- _WHAT NEEDS TO BE DONE_
Pull every line with "ADOPT" from the material.

- _GIVEN ENTRIES_
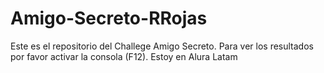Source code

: # Amigo-Secreto-RRojas
Este es el repositorio del Challege Amigo Secreto. Para ver los resultados por favor activar la consola (F12).  Estoy en Alura Latam
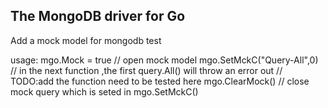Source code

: The MongoDB driver for Go
-------------------------

Add a mock model for mongodb test

usage:
   	mgo.Mock = true // open mock model
	mgo.SetMckC("Query-All",0) // in the next function ,the first query.All() will throw an error out
	// TODO:add the function need to be tested here
	mgo.ClearMock() // close mock query which is seted in mgo.SetMckC()
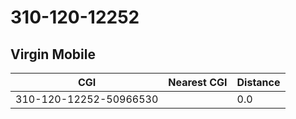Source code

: # 310-120-12252
## Virgin Mobile


| CGI | Nearest CGI | Distance |
|-----|-------------|----------|
| 310-120-12252-50966530 |  | 0.0 |
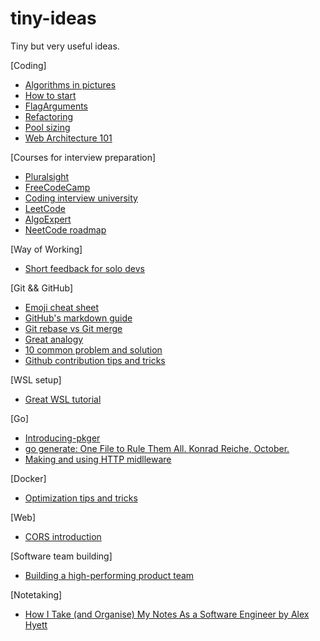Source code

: # tiny-ideas
Tiny but very useful ideas.

[Coding]
* [Algorithms in pictures](https://idea-instructions.com/)
* [How to start](https://dev.to/nextdotxyz/this-picture-will-change-the-way-you-learn-tocode-4kmh)
* [FlagArguments](https://www.martinfowler.com/bliki/FlagArgument.html)
* [Refactoring](https://sourcemaking.com/refactoring)
* [Pool sizing](https://github.com/brettwooldridge/HikariCP/wiki/About-Pool-Sizing)
* [Web Architecture 101](https://engineering.videoblocks.com/web-architecture-101-a3224e126947)

[Courses for interview preparation]
* [Pluralsight](https://www.pluralsight.com/product/skills/individuals)
* [FreeCodeCamp](https://www.freecodecamp.org/)
* [Coding interview university](https://github.com/jwasham/coding-interview-university)
* [LeetCode](https://leetcode.com/)
* [AlgoExpert](https://www.algoexpert.io/product)
* [NeetCode roadmap](https://neetcode.io/roadmap)

[Way of Working]
* [Short feedback for solo devs](https://dev.to/vickylai/how-to-set-up-a-short-feedback-loop-as-a-solo-coder-4gbc?utm_source=digest_mailer&utm_medium=email&utm_campaign=digest_email)

[Git && GitHub]
* [Emoji cheat sheet](https://www.webpagefx.com/tools/emoji-cheat-sheet/)
* [GitHub's markdown guide](https://guides.github.com/features/mastering-markdown/)
* [Git rebase vs Git merge](https://dev.to/neshaz/git-merge-vs-git-rebase-5134)
* [Great analogy](https://dev.to/konrad_126/rebase-to-the-future-13j9)
* [10 common problem and solution](https://dev.to/citizen428/10-common-git-problems-and-how-to-fix-them-234o?utm_source=digest_mailer&utm_medium=email&utm_campaign=digest_email)
* [Github contribution tips and tricks](https://dev.to/ignoreintuition/tips-and-tricks-to-finding-issues-to-contribute-to-on-github-2lde?utm_source=digest_mailer&utm_medium=email&utm_campaign=digest_email)

[WSL setup]
* [Great WSL tutorial](https://nickjanetakis.com/blog/using-wsl-and-mobaxterm-to-create-a-linux-dev-environment-on-windows)

[Go]
* [Introducing-pkger](https://blog.gobuffalo.io/introducing-pkger-static-file-embedding-in-go-1ce76dc79c65)
* [go generate: One File to Rule Them All. Konrad Reiche, October.](https://www.youtube.com/watch?v=RfKgBI4JgSI)
* [Making and using HTTP midlleware](https://www.alexedwards.net/blog/making-and-using-middleware)

[Docker]
* [Optimization tips and tricks](https://vsupalov.com/cache-docker-build-dependencies-without-volume-mounting/)

[Web]
* [CORS introduction](https://www.moesif.com/blog/technical/cors/Authoritative-Guide-to-CORS-Cross-Origin-Resource-Sharing-for-REST-APIs/)

[Software team building]
* [Building a high-performing product team](https://medium.com/lead-with-tempo/building-a-high-performing-product-team-764f1d103e41)

[Notetaking]
* [How I Take (and Organise) My Notes As a Software Engineer by Alex Hyett](https://www.youtube.com/watch?v=4DA5OPGIS2E)
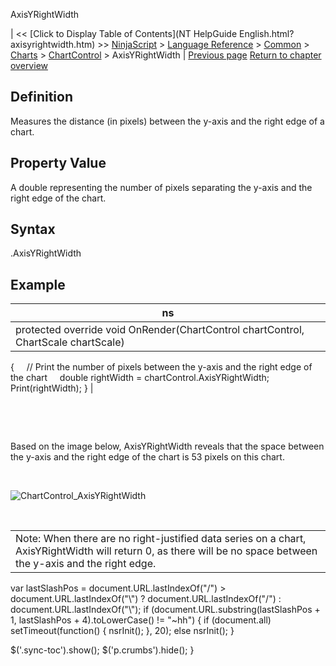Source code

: ﻿










 


AxisYRightWidth







| &lt;&lt; [Click to Display Table of Contents](NT HelpGuide English.html?axisyrightwidth.htm) &gt;&gt;
 [NinjaScript](ninjascript.htm) &gt; [Language Reference](language_reference_wip.htm) &gt; [Common](common.htm) &gt; [Charts](chart.htm) &gt; [ChartControl](chartcontrol.htm) &gt;
AxisYRightWidth | [Previous page](axisyleftwidth.htm)
[Return to chapter overview](chartcontrol.htm)










Definition
----------


Measures the distance (in pixels) between the y-axis and the right edge of a chart.



Property Value
--------------


 A double representing the number of pixels separating the y-axis and the right edge of the chart.



Syntax
------


 <chartcontrol>.AxisYRightWidth



Example
-------




| ns |
| --- |
| protected override void OnRender(ChartControl chartControl, ChartScale chartScale)
{
     // Print the number of pixels between the y-axis and the right edge of the chart
     double rightWidth = chartControl.AxisYRightWidth;
     Print(rightWidth);
} |



 


 


Based on the image below, AxisYRightWidth reveals that the space between the y-axis and the right edge of the chart is 53 pixels on this chart.


 


![ChartControl_AxisYRightWidth](chartcontrol_axisyrightwidth.png)


 




|  |
| --- |
| Note: When there are no right-justified data series on a chart, AxisYRightWidth will return 0, as there will be no space between the y-axis and the right edge. |






 
 var lastSlashPos = document.URL.lastIndexOf("/") &gt; document.URL.lastIndexOf("\\") ? document.URL.lastIndexOf("/") : document.URL.lastIndexOf("\\");
 if (document.URL.substring(lastSlashPos + 1, lastSlashPos + 4).toLowerCase() != "~hh") {
 if (document.all) setTimeout(function() {
 nsrInit();
 }, 20);
 else nsrInit();
 }
 
 
 $('.sync-toc').show();
 $('p.crumbs').hide();
 }
 
 
 



</chartcontrol>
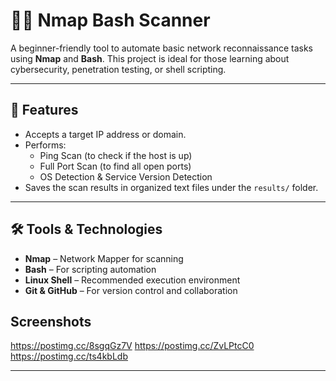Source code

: # 🕵️‍♂️ Nmap Bash Scanner

A beginner-friendly tool to automate basic network reconnaissance tasks using **Nmap** and **Bash**. This project is ideal for those learning about cybersecurity, penetration testing, or shell scripting.

---

## 📌 Features

- Accepts a target IP address or domain.
- Performs:
  - Ping Scan (to check if the host is up)
  - Full Port Scan (to find all open ports)
  - OS Detection & Service Version Detection
- Saves the scan results in organized text files under the `results/` folder.

---

## 🛠️ Tools & Technologies

- **Nmap** – Network Mapper for scanning
- **Bash** – For scripting automation
- **Linux Shell** – Recommended execution environment
- **Git & GitHub** – For version control and collaboration

## Screenshots
https://postimg.cc/8sgqGz7V
https://postimg.cc/ZvLPtcC0
https://postimg.cc/ts4kbLdb

---
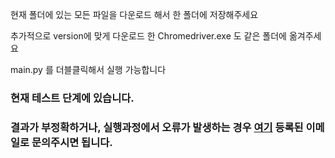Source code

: 현재 폴더에 있는 모든 파일을 다운로드 해서 한 폴더에 저장해주세요

추가적으로 version에 맞게 다운로드 한 Chromedriver.exe 도 같은 폴더에 옮겨주세요

main.py 를 더블클릭해서 실행 가능합니다

### 현재 테스트 단계에 있습니다.

### 결과가 부정확하거나, 실행과정에서 오류가 발생하는 경우 [여기](https://github.com/ssahn0806) 등록된 이메일로 문의주시면 됩니다.

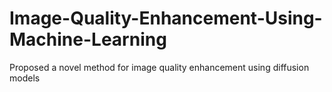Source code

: # Image-Quality-Enhancement-Using-Machine-Learning
Proposed a novel method for image quality enhancement using diffusion models

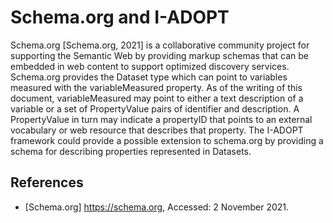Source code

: # Schema.org and I-ADOPT

Schema.org [Schema.org, 2021] is a collaborative community project for supporting the Semantic Web by providing markup schemas that can be embedded in web content to support optimized discovery services.
Schema.org provides the Dataset type which can point to variables measured with the variableMeasured property.
As of the writing of this document, variableMeasured may point to either a text description of a variable or a set of PropertyValue pairs of identifier and description.
A PropertyValue in turn may indicate a propertyID that points to an external vocabulary or web resource that describes that property.
The I-ADOPT framework could provide a possible extension to schema.org by providing a schema for describing properties represented in Datasets.

## References

* [Schema.org] https://schema.org, Accessed: 2 November 2021.
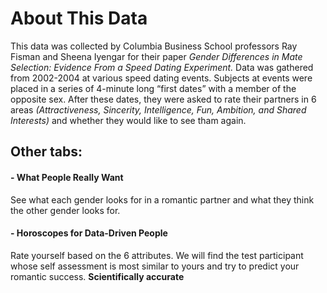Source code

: # About This Data

This data was collected by Columbia Business School professors Ray Fisman and Sheena Iyengar for their paper *Gender Differences in Mate Selection: Evidence From a Speed Dating Experiment.* Data was gathered from 2002-2004 at various speed dating events. Subjects at events were placed in a series of 4-minute long “first dates” with a member of the opposite sex. After these dates, they were asked to rate their partners in 6 areas *(Attractiveness, Sincerity, Intelligence, Fun, Ambition, and Shared Interests)* and whether they would like to see tham again.

## Other tabs:
#### - What People Really Want
See what each gender looks for in a romantic partner and what they think the other gender looks for.


#### - Horoscopes for Data-Driven People
Rate yourself based on the 6 attributes. We will find the test participant whose self assessment is most similar to yours and try to predict your romantic success. **Scientifically accurate**
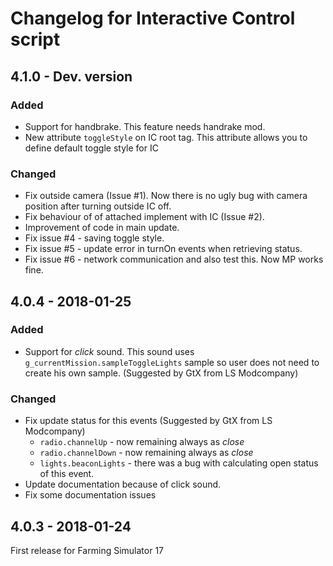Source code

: # Changelog for Interactive Control script

## 4.1.0 - Dev. version

### Added

* Support for handbrake. This feature needs handrake mod.
* New attribute `toggleStyle` on IC root tag. This attribute allows you to define default toggle style for IC

### Changed

* Fix outside camera (Issue #1). Now there is no ugly bug with camera position after turning outside IC off.
* Fix behaviour of of attached implement with IC (Issue #2).
* Improvement of code in main update.
* Fix issue #4 - saving toggle style.
* Fix issue #5 - update error in turnOn events when retrieving status.
* Fix issue #6 - network communication and also test this. Now MP works fine.

## 4.0.4 - 2018-01-25

### Added

* Support for _click_ sound. This sound uses `g_currentMission.sampleToggleLights` sample so user does not need to create his own sample. (Suggested by GtX from LS Modcompany)

### Changed

* Fix update status for this events (Suggested by GtX from LS Modcompany)
    * `radio.channelUp` - now remaining always as _close_
    * `radio.channelDown` - now remaining always as _close_
	* `lights.beaconLights` - there was a bug with calculating open status of this event.
* Update documentation because of click sound.
* Fix some documentation issues

## 4.0.3 - 2018-01-24

First release for Farming Simulator 17
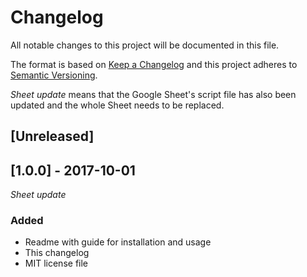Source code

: # Changelog
All notable changes to this project will be documented in this file.

The format is based on [Keep a Changelog](http://keepachangelog.com/en/1.0.0/)
and this project adheres to [Semantic Versioning](http://semver.org/spec/v2.0.0.html).

*Sheet update* means that the Google Sheet's script file has also been updated and the whole Sheet needs to be replaced.

## [Unreleased]

## [1.0.0] - 2017-10-01
*Sheet update*
### Added
- Readme with guide for installation and usage
- This changelog
- MIT license file
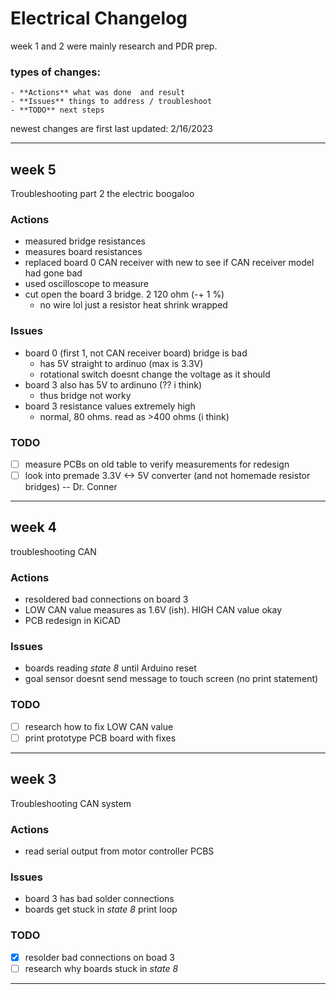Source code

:# Electrical Changelog

week 1 and 2 were mainly research and PDR prep.

### types of changes: 

    - **Actions** what was done  and result
    - **Issues** things to address / troubleshoot
    - **TODO** next steps

newest changes are first
last updated: 2/16/2023

---


## week 5

Troubleshooting part 2 the electric boogaloo

### Actions
- measured bridge resistances
- measures board resistances
- replaced board 0 CAN receiver with new to see if CAN receiver model had gone bad
- used oscilloscope to measure 
- cut open the board 3 bridge. 2 120 ohm (-+ 1 %)
    - no wire lol just a resistor heat shrink wrapped 

### Issues

- board 0 (first 1, not CAN receiver board) bridge is bad <br>
    - has 5V straight to ardinuo (max is 3.3V) 
    - rotational switch doesnt change the voltage as it should
- board 3 also has 5V to ardinuno (?? i think)
    - thus bridge not worky
- board 3 resistance values extremely high
    - normal, 80 ohms. read as >400 ohms (i think)


### TODO

- [ ] measure PCBs on old table to verify measurements for redesign
- [ ] look into premade 3.3V <-> 5V converter (and not homemade resistor bridges) -- Dr. Conner

---

## week 4

troubleshooting CAN

### Actions

- resoldered bad connections on board 3
- LOW CAN value measures as 1.6V (ish). HIGH CAN value okay
- PCB redesign in KiCAD

### Issues

- boards reading *state 8* until Arduino reset 
- goal sensor doesnt send message to touch screen (no print statement)

### TODO

- [ ] research how to fix LOW CAN value
- [ ] print prototype PCB board with fixes

---

## week 3

Troubleshooting CAN system

### Actions

- read serial output from motor controller PCBS

### Issues

- board 3 has bad solder connections
- boards get stuck in *state 8* print loop

### TODO

- [x] resolder bad connections on boad 3
- [ ] research why boards stuck in *state 8*

---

- _ANSWER SPACE_
: # Schema.org and I-ADOPT
The I-ADOPT framework could provide a possible extension to schema.org by providing a schema for describing properties represented in Datasets.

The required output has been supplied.